Filter the data below, keeping only lines that contain "label".

Records from a data collection:
..............................
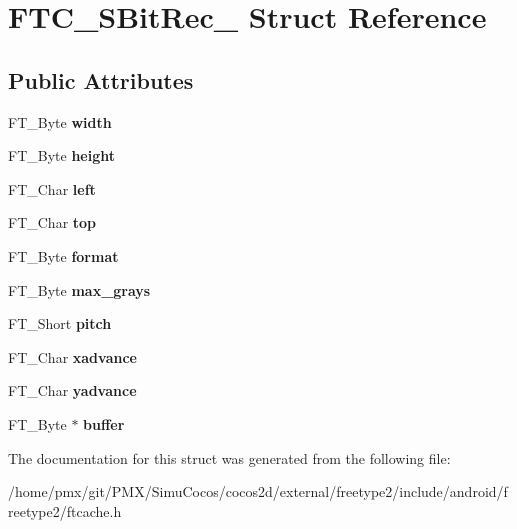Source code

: \hypertarget{structFTC__SBitRec__}{}\section{F\+T\+C\+\_\+\+S\+Bit\+Rec\+\_\+ Struct Reference}
\label{structFTC__SBitRec__}
\subsection*{Public Attributes}
\begin{DoxyCompactItemize}
\item 
\mbox{\label{structFTC__SBitRec___a5b92fb4f213a880f758bb87ac2ceb263}} 
F\+T\+\_\+\+Byte {\bfseries width}
\item 
\mbox{\label{structFTC__SBitRec___a5953efe2aded3b184875d5e5d08cafef}} 
F\+T\+\_\+\+Byte {\bfseries height}
\item 
\mbox{\label{structFTC__SBitRec___aef273749f4fdb9943500ec6df8412a94}} 
F\+T\+\_\+\+Char {\bfseries left}
\item 
\mbox{\label{structFTC__SBitRec___a3e558b3a04b70f00f80b862cdc94d9a2}} 
F\+T\+\_\+\+Char {\bfseries top}
\item 
\mbox{\label{structFTC__SBitRec___a3d3fcc2869ce5c95f0f63898e6cef8be}} 
F\+T\+\_\+\+Byte {\bfseries format}
\item 
\mbox{\label{structFTC__SBitRec___a83958d4649a898312de9a7274550dff9}} 
F\+T\+\_\+\+Byte {\bfseries max\+\_\+grays}
\item 
\mbox{\label{structFTC__SBitRec___a1382ec014df599e706c2c1785bc18235}} 
F\+T\+\_\+\+Short {\bfseries pitch}
\item 
\mbox{\label{structFTC__SBitRec___a502a0bb69d973d2ae626a842eb9fefd3}} 
F\+T\+\_\+\+Char {\bfseries xadvance}
\item 
\mbox{\label{structFTC__SBitRec___aabe767ddaf7ff62918886c6f62e9ac28}} 
F\+T\+\_\+\+Char {\bfseries yadvance}
\item 
\mbox{\label{structFTC__SBitRec___af4a1b95acb1acfb035b41808b6b7ca1c}} 
F\+T\+\_\+\+Byte $\ast$ {\bfseries buffer}
\end{DoxyCompactItemize}


The documentation for this struct was generated from the following file\+:\begin{DoxyCompactItemize}
\item 
/home/pmx/git/\+P\+M\+X/\+Simu\+Cocos/cocos2d/external/freetype2/include/android/freetype2/ftcache.\+h\end{DoxyCompactItemize}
..............................
*Task result:*
\label{structFTC__SBitRec__}
\mbox{\label{structFTC__SBitRec___a5b92fb4f213a880f758bb87ac2ceb263}} 
\mbox{\label{structFTC__SBitRec___a5953efe2aded3b184875d5e5d08cafef}} 
\mbox{\label{structFTC__SBitRec___aef273749f4fdb9943500ec6df8412a94}} 
\mbox{\label{structFTC__SBitRec___a3e558b3a04b70f00f80b862cdc94d9a2}} 
\mbox{\label{structFTC__SBitRec___a3d3fcc2869ce5c95f0f63898e6cef8be}} 
\mbox{\label{structFTC__SBitRec___a83958d4649a898312de9a7274550dff9}} 
\mbox{\label{structFTC__SBitRec___a1382ec014df599e706c2c1785bc18235}} 
\mbox{\label{structFTC__SBitRec___a502a0bb69d973d2ae626a842eb9fefd3}} 
\mbox{\label{structFTC__SBitRec___aabe767ddaf7ff62918886c6f62e9ac28}} 
\mbox{\label{structFTC__SBitRec___af4a1b95acb1acfb035b41808b6b7ca1c}} 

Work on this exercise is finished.